How Well is Etihad’s The Residence Selling, and What’s the Value to Their Brand?

Skift ran an interview with Etihad Aviation Group CEO James Hogan and there are several interesting points.

He says loads on their US flights are “acceptable” but “there’s pressure on yield” (prices are too low). Since they look to fly to gateways and leverage the networks of their partner airlines, he doesn’t see much more US expansion “Maybe one more city. That’s it” and since their current US partner is American and they already fly to New York JFK, Dallas, Los Angeles, Chicago (and non-American hubs Washington Dulles and San Francisco) my guess would be that leaves Miami for Latin America connectivity.

Philadelphia would duplicate connections out of New York and Chicago, Phoenix isn’t a strong international market for the Mideast and India, and Charlotte offers good connectivity but little originating traffic as well.

While Etihad has an onboard chef for first class, that person is really a crew member with kitchen experience — and that helps hold down food costs because they’re also experienced at getting the most out of ingredients with less waste.

Hogan also offers this assessment of their premium The Residence product on their Airbus A380s which fly from Abu Dhabo to New York, London, Mumbai, Sydney and Melbourne:

Abu Dhabi-London is running around 40 percent sale. It goes down to Sydney, and it comes to New York, and this is incremental space that could have been a shower. No one can get it for free, but you can use points. We have a good take up. We get government officials using it. We get people celebrating anniversaries. For some people, it’s on their bucket list.

The Residence displaces just a single first class seat, and the additional space comes from real estate that would either be an underutilized lounge or another bathroom.

Qantas A380 Lounge Area

I’m surprised they’re selling the seat 40% of the time on London flights, I’ve been onboard New York JFK when it’s been occupied, but on the whole actually selling the seat isn’t a huge revenue driver.
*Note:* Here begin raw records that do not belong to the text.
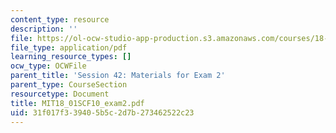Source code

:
 ```yaml
---
content_type: resource
description: ''
file: https://ol-ocw-studio-app-production.s3.amazonaws.com/courses/18-01sc-single-variable-calculus-fall-2010/31f017f339405b5c2d7b273462522c23_MIT18_01SCF10_exam2.pdf
file_type: application/pdf
learning_resource_types: []
ocw_type: OCWFile
parent_title: 'Session 42: Materials for Exam 2'
parent_type: CourseSection
resourcetype: Document
title: MIT18_01SCF10_exam2.pdf
uid: 31f017f3-3940-5b5c-2d7b-273462522c23
---
```

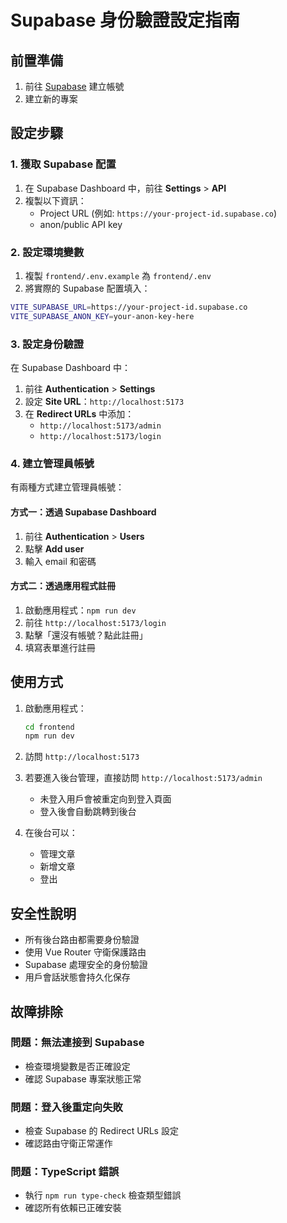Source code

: # Supabase 身份驗證設定指南

## 前置準備

1. 前往 [Supabase](https://supabase.com) 建立帳號
2. 建立新的專案

## 設定步驟

### 1. 獲取 Supabase 配置

1. 在 Supabase Dashboard 中，前往 **Settings** > **API**
2. 複製以下資訊：
   - Project URL (例如: `https://your-project-id.supabase.co`)
   - anon/public API key

### 2. 設定環境變數

1. 複製 `frontend/.env.example` 為 `frontend/.env`
2. 將實際的 Supabase 配置填入：

```bash
VITE_SUPABASE_URL=https://your-project-id.supabase.co
VITE_SUPABASE_ANON_KEY=your-anon-key-here
```

### 3. 設定身份驗證

在 Supabase Dashboard 中：

1. 前往 **Authentication** > **Settings**
2. 設定 **Site URL**：`http://localhost:5173`
3. 在 **Redirect URLs** 中添加：
   - `http://localhost:5173/admin`
   - `http://localhost:5173/login`

### 4. 建立管理員帳號

有兩種方式建立管理員帳號：

#### 方式一：透過 Supabase Dashboard
1. 前往 **Authentication** > **Users**
2. 點擊 **Add user**
3. 輸入 email 和密碼

#### 方式二：透過應用程式註冊
1. 啟動應用程式：`npm run dev`
2. 前往 `http://localhost:5173/login`
3. 點擊「還沒有帳號？點此註冊」
4. 填寫表單進行註冊

## 使用方式

1. 啟動應用程式：
   ```bash
   cd frontend
   npm run dev
   ```

2. 訪問 `http://localhost:5173`

3. 若要進入後台管理，直接訪問 `http://localhost:5173/admin`
   - 未登入用戶會被重定向到登入頁面
   - 登入後會自動跳轉到後台

4. 在後台可以：
   - 管理文章
   - 新增文章
   - 登出

## 安全性說明

- 所有後台路由都需要身份驗證
- 使用 Vue Router 守衛保護路由
- Supabase 處理安全的身份驗證
- 用戶會話狀態會持久化保存

## 故障排除

### 問題：無法連接到 Supabase
- 檢查環境變數是否正確設定
- 確認 Supabase 專案狀態正常

### 問題：登入後重定向失敗
- 檢查 Supabase 的 Redirect URLs 設定
- 確認路由守衛正常運作

### 問題：TypeScript 錯誤
- 執行 `npm run type-check` 檢查類型錯誤
- 確認所有依賴已正確安裝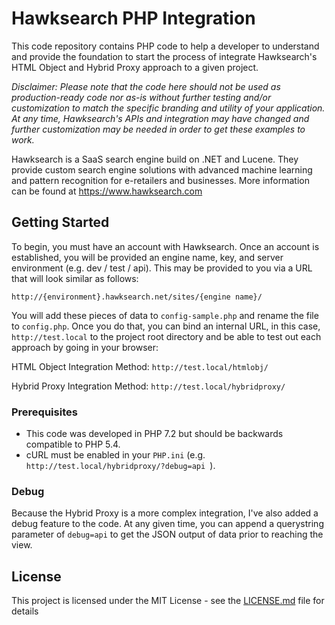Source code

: # Hawksearch PHP Integration

This code repository contains PHP code to help a developer to understand and provide the foundation to start the process of integrate Hawksearch's HTML Object and Hybrid Proxy approach to a given project.  

*Disclaimer: Please note that the code here should not be used as production-ready code nor as-is without further testing and/or customization to match the specific branding and utility of your application.  At any time, Hawksearch's APIs and integration may have changed and further customization may be needed in order to get these examples to work.*

Hawksearch is a SaaS search engine build on .NET and Lucene.  They provide custom search engine solutions with advanced machine learning and pattern recognition for e-retailers and businesses.  More information can be found at https://www.hawksearch.com

## Getting Started

To begin, you must have an account with Hawksearch.  Once an account is established, you will be provided an engine name, key, and server environment (e.g. dev / test / api).  This may be provided to you via a URL that will look similar as follows:

```
http://{environment}.hawksearch.net/sites/{engine name}/
```

You will add these pieces of data to `config-sample.php` and rename the file to `config.php`.  Once you do that, you can bind an internal URL, in this case, `http://test.local` to the project root directory and be able to test out each approach by going in your browser:

HTML Object Integration Method:
`http://test.local/htmlobj/`

Hybrid Proxy Integration Method:
`http://test.local/hybridproxy/`



### Prerequisites

- This code was developed in PHP 7.2 but should be backwards compatible to PHP 5.4.  
- cURL must be enabled in your `PHP.ini` (e.g. `http://test.local/hybridproxy/?debug=api `).

### Debug

Because the Hybrid Proxy is a more complex integration, I've also added a debug feature to the code.  At any given time, you can append a querystring parameter of `debug=api` to get the JSON output of data prior to reaching the view.


## License

This project is licensed under the MIT License - see the [LICENSE.md](LICENSE.md) file for details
The way to think about it is the 10th first class seat, most likely to go unoccupied (that you can occasionally sell at a premium) but where they find that “[t]he halo effect is considerable” — exactly the language I’ve been using to describe the top-end premium cabin offerings from the Gulf carriers.

Offering something as over-the-top as the Residence, but also regular first class suites and bars and showers as they and competitors do, helps create a brand imagine such that consumers believe their offerings are better even though in business class at least the hard product isn’t superior to what American and Delta offer (and eventually United).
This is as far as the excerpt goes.